Independent and peer-reviewed research carried out by PricewaterhouseCoopers which was published by the regulator yesterday supported a reduction in the current 7% intermediate project rate. It also backed an adjustment for tax-disadvantaged products.
The rates for use when issuing projections of prospective future investment returns for products outside the scope of the Markets in Financial Instruments Directive were last reviewed in 2007, when PwC concluded the existing rates remained valid.
They are based on an asset mix of 67% equities and 33% bond investments. Firms have to revise the rates downwards when the asset mix of a product makes in unlikely to achieve returns in line with these rates.

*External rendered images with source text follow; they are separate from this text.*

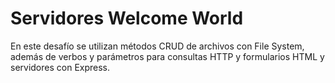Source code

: # Servidores Welcome World
En este desafío se utilizan métodos CRUD de archivos con File System, además de verbos y parámetros para consultas HTTP y formularios HTML y servidores con Express.
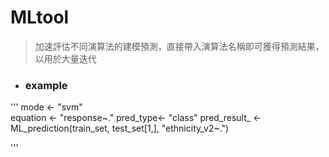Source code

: # MLtool

> 加速評估不同演算法的建模預測，直接帶入演算法名稱即可獲得預測結果，以用於大量迭代

- ### example

'''
mode <- "svm"  
equation <- "response~."
pred_type<- "class"
pred_result_ <- ML_prediction(train_set, test_set[1,], "ethnicity_v2~.")

'''
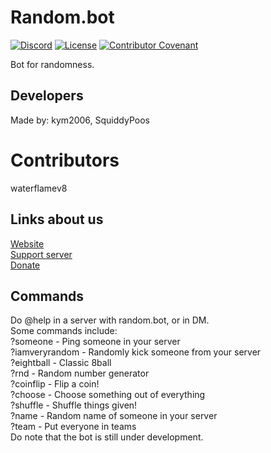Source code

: # Random.bot
[![Discord](https://img.shields.io/discord/725303414220914758.svg?label=&logo=discord&logoColor=ffffff&color=7389D8&labelColor=6A7EC2)](https://discord.gg/ZatYnsX)
[![License](https://img.shields.io/github/license/kym2006/random.bot.svg)](https://github.com/kym2006/random.bot/blob/master/README.md)
[![Contributor Covenant](https://img.shields.io/badge/Contributor%20Covenant-v2.0%20adopted-ff69b4.svg)](https://github.com/kym2006/random.bot/blob/master/CODE_OF_CONDUCT.md)

Bot for randomness.

## Developers
Made by: kym2006, SquiddyPoos
# Contributors
waterflamev8

## Links about us
[Website](https://randomweb.netlify.app/)\
[Support server](https://discord.gg/ZatYnsX)\
[Donate](https://paypal.me/kym2k06)

## Commands
Do @help in a server with random.bot, or in DM.\
Some commands include:\
?someone - Ping someone in your server\
?iamveryrandom - Randomly kick someone from your server\
?eightball - Classic 8ball\
?rnd - Random number generator\
?coinflip - Flip a coin!\
?choose - Choose something out of everything\
?shuffle - Shuffle things given!\
?name - Random name of someone in your server\
?team - Put everyone in teams\
Do note that the bot is still under development.
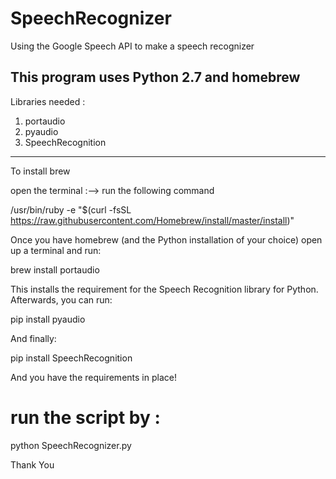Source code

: # SpeechRecognizer
Using the Google Speech API to make a speech recognizer

This program uses Python 2.7 and homebrew
------------------------------
Libraries needed :            
 1. portaudio                 
 2. pyaudio                   
 3. SpeechRecognition
------------------------------
To install brew

open the terminal :--> run the following command 

/usr/bin/ruby -e "$(curl -fsSL https://raw.githubusercontent.com/Homebrew/install/master/install)" 

Once you have homebrew (and the Python installation of your choice) open up a terminal and run:

brew install portaudio 

This installs the requirement for the Speech Recognition library for Python. Afterwards, you can run: 

pip install pyaudio 

And finally: 

pip install SpeechRecognition 

And you have the requirements in place! 

# run the script by :

python SpeechRecognizer.py

Thank You

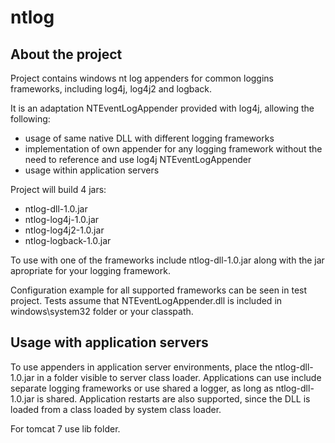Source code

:ntlog
=====

About the project
------------------------------
Project contains windows nt log appenders for common loggins frameworks, including log4j, log4j2 and logback. 

It is an adaptation NTEventLogAppender provided with log4j, allowing the following:
- usage of same native DLL with different logging frameworks
- implementation of own appender for any logging framework without the need to reference and use log4j NTEventLogAppender
- usage within application servers

Project will build 4 jars: 
- ntlog-dll-1.0.jar
- ntlog-log4j-1.0.jar
- ntlog-log4j2-1.0.jar
- ntlog-logback-1.0.jar

To use with one of the frameworks include ntlog-dll-1.0.jar along with the jar apropriate for your logging framework. 

Configuration example for all supported frameworks can be seen in test project. Tests assume that NTEventLogAppender.dll 
is included in windows\system32 folder or your classpath. 


Usage with application servers
------------------------------
To use appenders in application server environments, place the ntlog-dll-1.0.jar in a folder visible to server class loader. Applications can use include separate logging frameworks or use shared a logger, as long as ntlog-dll-1.0.jar is shared. Application restarts are also supported, since the DLL is loaded from a class loaded by system class loader. 

For tomcat 7 use lib folder. 
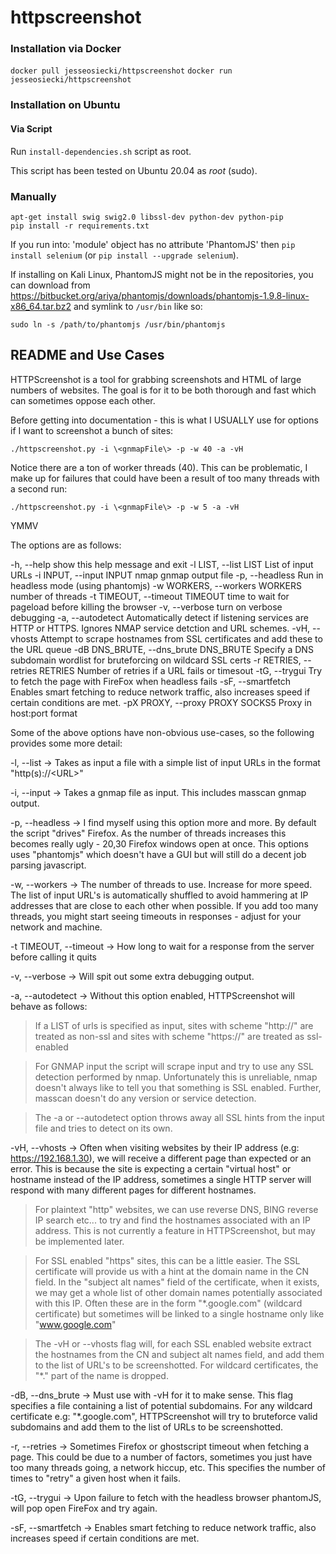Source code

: # httpscreenshot

### Installation via Docker

`docker pull jesseosiecki/httpscreenshot`
`docker run jesseosiecki/httpscreenshot`

### Installation on Ubuntu

#### Via Script

Run `install-dependencies.sh` script as root.

This script has been tested on Ubuntu 20.04 as *root* (sudo).

### Manually

    apt-get install swig swig2.0 libssl-dev python-dev python-pip
    pip install -r requirements.txt

If you run into: 'module' object has no attribute 'PhantomJS' then `pip install selenium` (or `pip install --upgrade selenium`).


If installing on Kali Linux, PhantomJS might not be in the repositories, you can download from https://bitbucket.org/ariya/phantomjs/downloads/phantomjs-1.9.8-linux-x86_64.tar.bz2 and symlink to `/usr/bin` like so:

    sudo ln -s /path/to/phantomjs /usr/bin/phantomjs

## README and Use Cases

HTTPScreenshot is a tool for grabbing screenshots and HTML of large numbers of websites. The goal is for it to be both thorough and fast which can sometimes oppose each other.

Before getting into documentation - this is what I USUALLY use for options if I want to screenshot a bunch of sites:

    ./httpscreenshot.py -i \<gnmapFile\> -p -w 40 -a -vH

Notice there are a ton of worker threads (40). This can be problematic, I make up for failures that could have been a result of too many threads with a second run:

    ./httpscreenshot.py -i \<gnmapFile\> -p -w 5 -a -vH

YMMV

The options are as follows:

  -h, --help            show this help message and exit
  -l LIST, --list LIST  List of input URLs
  -i INPUT, --input INPUT
                        nmap gnmap output file
  -p, --headless        Run in headless mode (using phantomjs)
  -w WORKERS, --workers WORKERS
                        number of threads
  -t TIMEOUT, --timeout TIMEOUT
                        time to wait for pageload before killing the browser
  -v, --verbose         turn on verbose debugging
  -a, --autodetect      Automatically detect if listening services are HTTP or
                        HTTPS. Ignores NMAP service detction and URL schemes.
  -vH, --vhosts         Attempt to scrape hostnames from SSL certificates and
                        add these to the URL queue
  -dB DNS_BRUTE, --dns_brute DNS_BRUTE
                        Specify a DNS subdomain wordlist for bruteforcing on
                        wildcard SSL certs
  -r RETRIES, --retries RETRIES
                        Number of retries if a URL fails or timesout
  -tG, --trygui         Try to fetch the page with FireFox when headless fails
  -sF, --smartfetch     Enables smart fetching to reduce network traffic, also
                        increases speed if certain conditions are met.
  -pX PROXY, --proxy PROXY
                        SOCKS5 Proxy in host:port format
 

Some of the above options have non-obvious use-cases, so the following provides some more detail:

-l, --list -> Takes as input a file with a simple list of input URLs in the format "http(s)://\<URL\>"

-i, --input -> Takes a gnmap file as input. This includes masscan gnmap output.

-p, --headless -> I find myself using this option more and more. By default the script "drives" Firefox. As the number of threads increases this becomes really ugly - 20,30 Firefox windows open at once. This options uses "phantomjs" which doesn't have a GUI but will still do a decent job parsing javascript.

-w, --workers -> The number of threads to use. Increase for more speed. The list of input URL's is automatically shuffled to avoid hammering at IP addresses that are close to each other when possible. If you add too many threads, you might start seeing timeouts in responses - adjust for your network and machine.

-t TIMEOUT, --timeout -> How long to wait for a response from the server before calling it quits

-v, --verbose -> Will spit out some extra debugging output.

-a, --autodetect -> Without this option enabled, HTTPScreenshot will behave as follows:
    
> If a LIST of urls is specified as input, sites with scheme "http://" are treated as non-ssl and sites with scheme "https://" are treated as ssl-enabled

> For GNMAP input the script will scrape input and try to use any SSL detection performed by nmap. Unfortunately this is unreliable, nmap doesn't always like to tell you that something is SSL enabled. Further, masscan doesn't do any version or service detection.

> The -a or --autodetect option throws away all SSL hints from the input file and tries to detect on its own.

-vH, --vhosts -> Often when visiting websites by their IP address (e.g: https://192.168.1.30), we will receive a different page than expected or an error. This is because the site is expecting a certain "virtual host" or hostname instead of the IP address, sometimes a single HTTP server will respond with many different pages for different hostnames.

> For plaintext "http" websites, we can use reverse DNS, BING reverse IP search etc... to try and find the hostnames associated with an IP address. This is not currently a feature in HTTPScreenshot, but may be implemented later.

> For SSL enabled "https" sites, this can be a little easier. The SSL certificate will provide us with a hint at the domain name in the CN field. In the "subject alt names" field of the certificate, when it exists, we may get a whole list of other domain names potentially associated with this IP. Often these are in the form "\*.google.com" (wildcard certificate) but sometimes will be linked to a single hostname only like "www.google.com"

> The -vH or --vhosts flag will, for each SSL enabled website extract the hostnames from the CN and subject alt names field, and add them to the list of URL's to be screenshotted. For wildcard certificates, the "\*." part of the name is dropped.

-dB, --dns_brute -> Must use with -vH for it to make sense. This flag specifies a file containing a list of potential subdomains. For any wildcard certificate e.g: "\*.google.com", HTTPScreenshot will try to bruteforce valid subdomains and add them to the list of URLs to be screenshotted.

-r, --retries -> Sometimes Firefox or ghostscript timeout when fetching a page. This could be due to a number of factors, sometimes you just have too many threads going, a network hiccup, etc. This specifies the number of times to "retry" a given host when it fails.

-tG, --trygui -> Upon failure to fetch with the headless browser phantomJS, will pop open FireFox and try again.

-sF, --smartfetch -> Enables smart fetching to reduce network traffic, also increases speed if certain conditions are met.


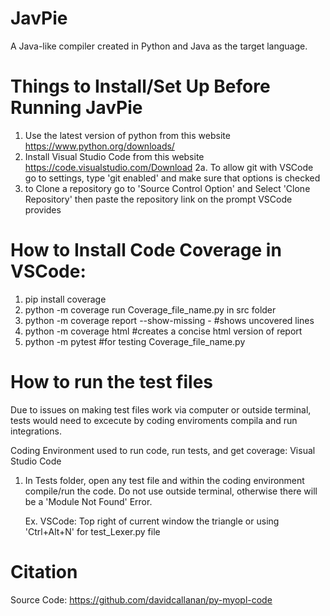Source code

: # JavPie
A Java-like compiler created in Python and Java as the target language.

# Things to Install/Set Up Before Running JavPie
1. Use the latest version of python from this website https://www.python.org/downloads/
2. Install Visual Studio Code from this website https://code.visualstudio.com/Download
2a. To allow git with VSCode go to settings, type 'git enabled' and make sure that options is checked
3. to Clone a repository go to 'Source Control Option' and Select 'Clone Repository' then paste the repository link on the prompt VSCode provides


# How to Install Code Coverage in VSCode:
1. pip install coverage
2. python -m coverage run Coverage_file_name.py in src folder
3. python -m coverage report --show-missing - #shows uncovered lines
4. python -m coverage html #creates a concise html version of report
5. python -m pytest #for testing Coverage_file_name.py



# How to run the test files

Due to issues on making test files work via computer or outside terminal, tests would need to excecute by coding enviroments compila and run integrations.

Coding Environment used to run code, run tests, and get coverage: Visual Studio Code

1. In Tests folder, open any test file and within the coding environment compile/run the code. Do not use outside terminal,
    otherwise there will be a 'Module Not Found' Error.
 
    Ex. VSCode: Top right of current window the triangle or using 'Ctrl+Alt+N' for test_Lexer.py file

# Citation
Source Code:
https://github.com/davidcallanan/py-myopl-code
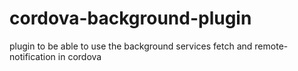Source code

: cordova-background-plugin
=========================

plugin to be able to use the background services fetch and remote-notification in cordova
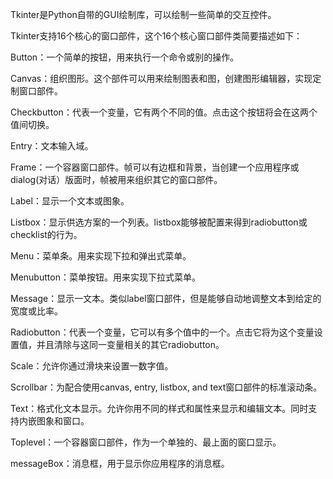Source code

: 
Tkinter是Python自带的GUI绘制库，可以绘制一些简单的交互控件。


Tkinter支持16个核心的窗口部件，这个16个核心窗口部件类简要描述如下：

Button：一个简单的按钮，用来执行一个命令或别的操作。

Canvas：组织图形。这个部件可以用来绘制图表和图，创建图形编辑器，实现定制窗口部件。

Checkbutton：代表一个变量，它有两个不同的值。点击这个按钮将会在这两个值间切换。

Entry：文本输入域。

Frame：一个容器窗口部件。帧可以有边框和背景，当创建一个应用程序或dialog(对话）版面时，帧被用来组织其它的窗口部件。

Label：显示一个文本或图象。

Listbox：显示供选方案的一个列表。listbox能够被配置来得到radiobutton或checklist的行为。

Menu：菜单条。用来实现下拉和弹出式菜单。

Menubutton：菜单按钮。用来实现下拉式菜单。

Message：显示一文本。类似label窗口部件，但是能够自动地调整文本到给定的宽度或比率。

Radiobutton：代表一个变量，它可以有多个值中的一个。点击它将为这个变量设置值，并且清除与这同一变量相关的其它radiobutton。

Scale：允许你通过滑块来设置一数字值。

Scrollbar：为配合使用canvas, entry, listbox, and text窗口部件的标准滚动条。

Text：格式化文本显示。允许你用不同的样式和属性来显示和编辑文本。同时支持内嵌图象和窗口。

Toplevel：一个容器窗口部件，作为一个单独的、最上面的窗口显示。

messageBox：消息框，用于显示你应用程序的消息框。
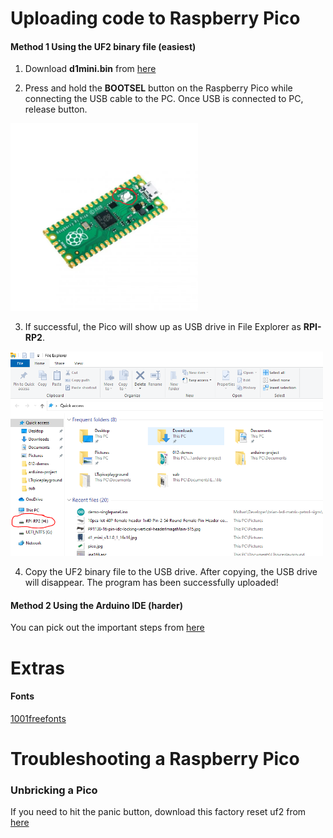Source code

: # Uploading code to Raspberry Pico

#### Method 1 Using the UF2 binary file (easiest)

1. Download **d1mini.bin** from [here](https://github.com/microcontrollersig/brian-led-matrix-petrol-signs/releases/latest)

2. Press and hold the **BOOTSEL** button on the Raspberry Pico while connecting the USB cable to the PC. Once USB is connected to PC, release button.

<img src="https://github.com/microcontrollersig/brian-led-matrix-petrol-signs/raw/main/images/pico-bootsel.png" width="300" />

3. If successful, the Pico will show up as USB drive in File Explorer as **RPI-RP2**.

<img src="https://github.com/microcontrollersig/brian-led-matrix-petrol-signs/raw/main/images/rpi-rp2.png" width="500" />

4. Copy the UF2 binary file to the USB drive. After copying, the USB drive will disappear. The program has been
   successfully uploaded!


#### Method 2 Using the Arduino IDE (harder)
You can pick out the important steps from [here](https://github.com/microcontrollersig/brian-led-matrix-petrol-signs/blob/main/code/pico/BUILDING.md)

# Extras

#### Fonts

[1001freefonts](https://www.1001freefonts.com/lcd-fonts.php)

# Troubleshooting a Raspberry Pico

### Unbricking a Pico

If you need to hit the panic button, download this factory reset uf2 from [here](https://www.raspberrypi.org/documentation/pico/getting-started/static/6f6f31460c258138bd33cc96ddd76b91/flash_nuke.uf2)
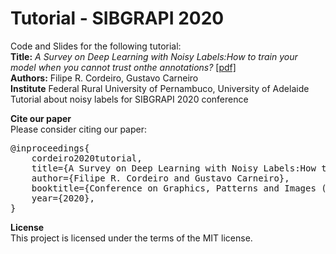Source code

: # Tutorial - SIBGRAPI 2020
Code and Slides for the following tutorial:\
<b>Title:</b> <i>A Survey on Deep Learning with Noisy Labels:How to train your model when you cannot trust onthe annotations?</i> <a href="http://sibgrapi.sid.inpe.br/rep/sid.inpe.br/sibgrapi/2020/09.30.23.54?metadatarepository=sid.inpe.br/sibgrapi/2020/09.30.23.54.49&ibiurl.backgroundlanguage=en&ibiurl.requiredsite=sibgrapi.sid.inpe.br+802&requiredmirror=sid.inpe.br/banon/2001/03.30.15.38.24&searchsite=sibgrapi.sid.inpe.br:80&searchmirror=sid.inpe.br/banon/2001/03.30.15.38.24&choice=briefTitleAuthorMisc">[pdf]</a>\
<b>Authors:</b> Filipe R. Cordeiro, Gustavo Carneiro\
<b>Institute</b> Federal Rural University of Pernambuco, University of Adelaide
Tutorial about noisy labels for SIBGRAPI 2020 conference


<b>Cite our paper</b>\
Please consider citing our paper:

<pre>
@inproceedings{
    cordeiro2020tutorial,
    title={A Survey on Deep Learning with Noisy Labels:How to train your model when you cannot trust onthe annotations?},
    author={Filipe R. Cordeiro and Gustavo Carneiro},
    booktitle={Conference on Graphics, Patterns and Images (SIBGRAPI)},
    year={2020},
}</pre>

<b>License</b>\
This project is licensed under the terms of the MIT license.
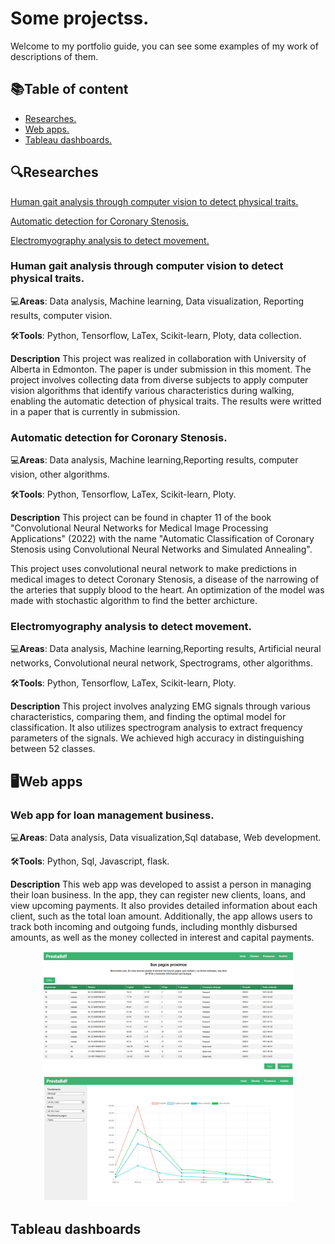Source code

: # Some projectss.

Welcome to my portfolio guide, you can see some examples of my work of descriptions of them.

## 📚**Table of content**
* [Researches.](#Researches)
* [Web apps.](#Web-apps.)
* [Tableau dashboards.](#Tableau-dashboards)

## 🔍**Researches**
[Human gait analysis through computer vision to detect physical traits.](#Human-gait-analysis-through-computer-vision-to-detect-physical-traits.)

[Automatic detection for Coronary Stenosis.](#Automatic-detection-for-Coronary-Stenosis.)

[Electromyography analysis to detect movement.](#Electromyography-analysis-to-detect-movement.)
### **Human gait analysis through computer vision to detect physical traits.**

💻**Areas**: Data analysis, Machine learning, Data visualization, Reporting results, computer vision.

🛠️**Tools**: Python, Tensorflow, LaTex, Scikit-learn, Ploty, data collection.

**Description**
This project was realized in collaboration with University of Alberta in Edmonton. The paper is under submission in this moment.
The project involves collecting data from diverse subjects to apply computer vision algorithms that identify various characteristics during walking, enabling the automatic detection of physical traits.
The results were writted in a paper that is currently in submission.

### **Automatic detection for Coronary Stenosis.**

💻**Areas**: Data analysis, Machine learning,Reporting results, computer vision, other algorithms.

🛠️**Tools**: Python, Tensorflow, LaTex, Scikit-learn, Ploty.

**Description**
This project can be found in chapter 11 of the book "Convolutional Neural Networks for Medical Image Processing Applications" (2022) with the name "Automatic Classification of Coronary Stenosis using Convolutional Neural Networks and Simulated Annealing".

This project uses convolutional neural network to make predictions in medical images to detect Coronary Stenosis, a disease of the narrowing of the arteries that supply blood to the heart.
An optimization of the model was made with stochastic algorithm to find the better archicture.

### **Electromyography analysis to detect movement.**
💻**Areas**: Data analysis, Machine learning,Reporting results, Artificial neural networks, Convolutional neural network, Spectrograms, other algorithms.

🛠️**Tools**: Python, Tensorflow, LaTex, Scikit-learn, Ploty.

**Description**
This project involves analyzing EMG signals through various characteristics, comparing them, and finding the optimal model for classification. It also utilizes spectrogram analysis to extract frequency parameters of the signals. We achieved high accuracy in distinguishing between 52 classes.

## 🖥️**Web apps**

### **Web app for loan management business.**

💻**Areas**: Data analysis, Data visualization,Sql database, Web development.

🛠️**Tools**: Python, Sql, Javascript, flask.

**Description**
This web app was developed to assist a person in managing their loan business. In the app, they can register new clients, loans, and view upcoming payments. It also provides detailed information about each client, such as the total loan amount. Additionally, the app allows users to track both incoming and outgoing funds, including monthly disbursed amounts, as well as the money collected in interest and capital payments.

<p align="center">
  <img src="img/webApp1.png" alt="Imagen 1" width="400"/>
  <img src="img/webApp2.png" alt="Imagen 2" width="400"/>
</p>


## **Tableau dashboards**
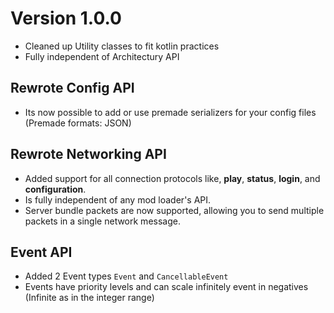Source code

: # Version 1.0.0
* Cleaned up Utility classes to fit kotlin practices
* Fully independent of Architectury API

## Rewrote Config API
* Its now possible to add or use premade serializers for your config files (Premade formats: JSON)

## Rewrote Networking API
* Added support for all connection protocols like, **play**, **status**, **login**, and **configuration**.
* Is fully independent of any mod loader's API.
* Server bundle packets are now supported, allowing you to send multiple packets in a single network message.

## Event API
* Added 2 Event types `Event` and `CancellableEvent`
* Events have priority levels and can scale infinitely event in negatives (Infinite as in the integer range)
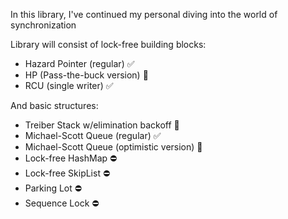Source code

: In this library, I've continued my personal diving into the world of synchronization 

Library will consist of lock-free building blocks:
- Hazard Pointer (regular) ✅
- HP (Pass-the-buck version) 🚧
- RCU (single writer) ✅

And basic structures:
- Treiber Stack w/elimination backoff 🚧
- Michael-Scott Queue (regular) ✅
- Michael-Scott Queue (optimistic version) 🚧
- Lock-free HashMap ⛔️
- Lock-free SkipList ⛔️
- Parking Lot ⛔️
- Sequence Lock ⛔️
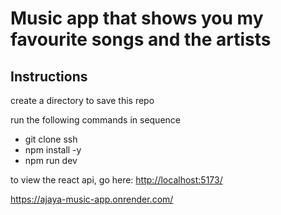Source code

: # Music app that shows you my favourite songs and the artists

## Instructions

create a directory to save this repo

run the following commands in sequence

- git clone ssh
- npm install -y
- npm run dev

to view the react api, go here: [http://localhost:5173/](http://localhost:5173/)

https://ajaya-music-app.onrender.com/
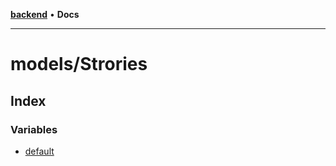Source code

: [**backend**](../../README.md) • **Docs**

***

# models/Strories

## Index

### Variables

- [default](variables/default.md)
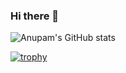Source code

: ### Hi there 👋

![Anupam's GitHub stats](https://github-readme-stats.vercel.app/api?username=anupam2020&count_private=true&show_icons=true)

[![trophy](https://github-profile-trophy.vercel.app/?username=anupam2020&title=Commits,Repositories)](https://github.com/ryo-ma/github-profile-trophy)
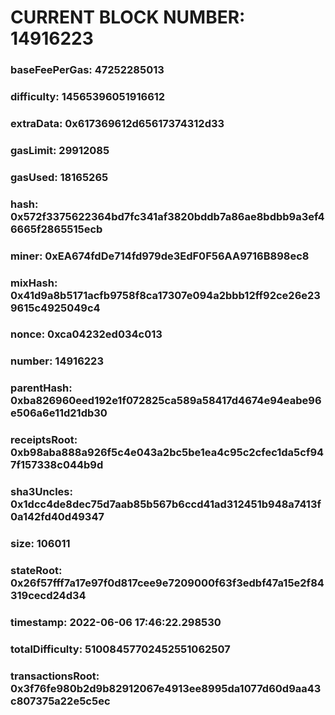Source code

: # CURRENT BLOCK NUMBER: 14916223

### baseFeePerGas: 47252285013
### difficulty: 14565396051916612
### extraData: 0x617369612d65617374312d33
### gasLimit: 29912085
### gasUsed: 18165265
### hash: 0x572f3375622364bd7fc341af3820bddb7a86ae8bdbb9a3ef46665f2865515ecb
### miner: 0xEA674fdDe714fd979de3EdF0F56AA9716B898ec8
### mixHash: 0x41d9a8b5171acfb9758f8ca17307e094a2bbb12ff92ce26e239615c4925049c4
### nonce: 0xca04232ed034c013
### number: 14916223
### parentHash: 0xba826960eed192e1f072825ca589a58417d4674e94eabe96e506a6e11d21db30
### receiptsRoot: 0xb98aba888a926f5c4e043a2bc5be1ea4c95c2cfec1da5cf947f157338c044b9d
### sha3Uncles: 0x1dcc4de8dec75d7aab85b567b6ccd41ad312451b948a7413f0a142fd40d49347
### size: 106011
### stateRoot: 0x26f57fff7a17e97f0d817cee9e7209000f63f3edbf47a15e2f84319cecd24d34
### timestamp: 2022-06-06 17:46:22.298530
### totalDifficulty: 51008457702452551062507
### transactionsRoot: 0x3f76fe980b2d9b82912067e4913ee8995da1077d60d9aa43c807375a22e5c5ec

As well as considering whether to reduce its projection rate, the FSA will now look at whether the range of rates should be amended.
Peter Smith, head of investments policy at the FSA, said: ‘It is crucial that projection rates are set at a realistic level so that investors are not misled. Today's independent research indicates that our maximum projection rates should be reduced.
‘We are seeking views on the range of rates so investors receive a reasonable indication of what they can expect from their investment.’
The FSA's consultation paper on projection rates will also contain its response to the recent European Court of Justice ruling requiring firms to use the same mortality rates for men and women.
According to the FSA, this ruling impacts upon its Conduct of Business Sourcebook so this document will be amended accordingly.